Now scientists investigating muddy locations in the western US have found unusual DNA structures they have called 'Borg' DNA for their ability to acquire and assimilate new genes from microbes, specifically archaea species, around them. (The name comes from the Borg aliens of Star Trek that assimilate other species). The Borg DNA is like other extrachromosomal elements (ECEs), like circular plasmids, that are part of a diverse group of genetic material that can be hosted, shared, and expressed by microbes.
These Borg DNA molecules are linear, and encode for proteins that are only hypothetical at this point - we don't know if the genes on these molecules are expressed. The study authors also noted that these DNA molecules are from 600,000 to about 1 million DNA base pairs long, making them huge compared to other microbial chromosomes. We don't yet know how they evolved.
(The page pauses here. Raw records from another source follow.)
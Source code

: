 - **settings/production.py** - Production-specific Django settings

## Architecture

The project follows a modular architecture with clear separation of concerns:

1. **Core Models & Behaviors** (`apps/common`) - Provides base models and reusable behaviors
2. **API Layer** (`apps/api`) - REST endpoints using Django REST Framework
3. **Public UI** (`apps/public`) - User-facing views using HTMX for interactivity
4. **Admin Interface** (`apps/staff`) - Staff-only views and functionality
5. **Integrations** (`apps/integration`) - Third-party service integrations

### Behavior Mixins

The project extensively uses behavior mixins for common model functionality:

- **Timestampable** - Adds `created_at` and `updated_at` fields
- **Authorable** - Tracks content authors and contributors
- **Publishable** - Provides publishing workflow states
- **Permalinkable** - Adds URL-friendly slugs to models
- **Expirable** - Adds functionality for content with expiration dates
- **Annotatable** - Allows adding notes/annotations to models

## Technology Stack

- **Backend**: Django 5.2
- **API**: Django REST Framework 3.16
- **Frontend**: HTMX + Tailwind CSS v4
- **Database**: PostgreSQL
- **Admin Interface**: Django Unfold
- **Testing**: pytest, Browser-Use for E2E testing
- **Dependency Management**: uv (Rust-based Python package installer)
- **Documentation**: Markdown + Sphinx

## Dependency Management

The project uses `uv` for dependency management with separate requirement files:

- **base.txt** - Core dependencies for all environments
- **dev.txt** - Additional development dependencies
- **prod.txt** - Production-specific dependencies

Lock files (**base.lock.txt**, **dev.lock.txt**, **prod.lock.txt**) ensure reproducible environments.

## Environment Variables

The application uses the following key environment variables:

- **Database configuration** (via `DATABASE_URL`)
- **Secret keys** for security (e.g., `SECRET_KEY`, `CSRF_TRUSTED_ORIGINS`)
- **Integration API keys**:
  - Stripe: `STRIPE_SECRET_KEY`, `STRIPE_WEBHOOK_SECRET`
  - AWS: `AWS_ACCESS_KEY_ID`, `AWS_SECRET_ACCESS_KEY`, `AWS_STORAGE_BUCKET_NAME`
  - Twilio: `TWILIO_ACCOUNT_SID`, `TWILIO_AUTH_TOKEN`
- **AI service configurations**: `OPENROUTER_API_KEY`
The study reporting this DNA is on bioRxiv, and has not yet been peer-reviewed.
Borgs are so large that they compose up to a third of the length of the primary chromosome in the microbes hosting them, said senior study author and geomicrobiologist Jill Banfield, of the University of California, Berkeley.
The Borg DNA seems to be linked to archaea, single-celled microbes that occupy a different tree of life than bacteria. This study has connected the Borg DNA to Methanoperedens, which consume and destroy methane. The researchers suggested the genes on the Borg DNA are involved somehow.
While archaea are extremely interesting from a scientific perspective, they are difficult to study because they can be very tough to grow in the laboratory, including Methanoperedens, which hasn't been cultured yet. Any hypothesis about how the Borg DNA are involved in methane degradation is based only on genetic sequence data.
There are 19 different types of Borg DNA that were found at sites in Colorado and California. It will be critical to grow them in a lab before conclusions can be drawn about them.
“What are they? It’s an interesting question that demands to be answered," W. Ford Doolittle, an evolutionary biologist at Dalhousie University who was not involved with the work commented to Science.